_TASK TO CARRY OUT:_ From the line that contains "### Erez Friemagor" to the last line of the entries, write each line out exactly; include both ends and nothing else.

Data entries

= = = = =

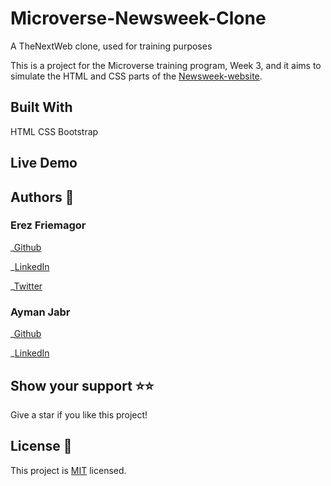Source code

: # Microverse-Newsweek-Clone

A TheNextWeb clone, used for training purposes

<!-- ![Screenshot-of-live-demo](./assets/screenshot.JPG) -->

This is a project for the Microverse training program, Week 3, and it aims to simulate the HTML and CSS parts of the [Newsweek-website](https://web.archive.org/web/20210120125445/https://www.newsweek.com/).

## Built With

HTML
CSS
Bootstrap

## Live Demo

<!-- [Try a lıve demo](https://microverse-tnw-clone.netlify.app/) -->

## Authors 👤

### Erez Friemagor

_[Github](https://github.com/erezfree29)

_[LinkedIn](https://www.linkedin.com/in/erez-friemagor-3b0bab145/)

_[Twitter](https://twitter.com/friemagor)

### Ayman Jabr

_[Github](https://github.com/AymanJabr/)

_[LinkedIn](https://www.linkedin.com/in/ayman-jabr-3705a4100/)

## Show your support ⭐️⭐️

Give a star if you like this project!

## License 📝

This project is [MIT](https://www.mit.edu/~amini/LICENSE.md) licensed.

= = = = =

_OUTPUT BELOW:_
### Erez Friemagor

_[Github](https://github.com/erezfree29)

_[LinkedIn](https://www.linkedin.com/in/erez-friemagor-3b0bab145/)

_[Twitter](https://twitter.com/friemagor)

### Ayman Jabr

_[Github](https://github.com/AymanJabr/)

_[LinkedIn](https://www.linkedin.com/in/ayman-jabr-3705a4100/)

## Show your support ⭐️⭐️

Give a star if you like this project!

## License 📝

This project is [MIT](https://www.mit.edu/~amini/LICENSE.md) licensed.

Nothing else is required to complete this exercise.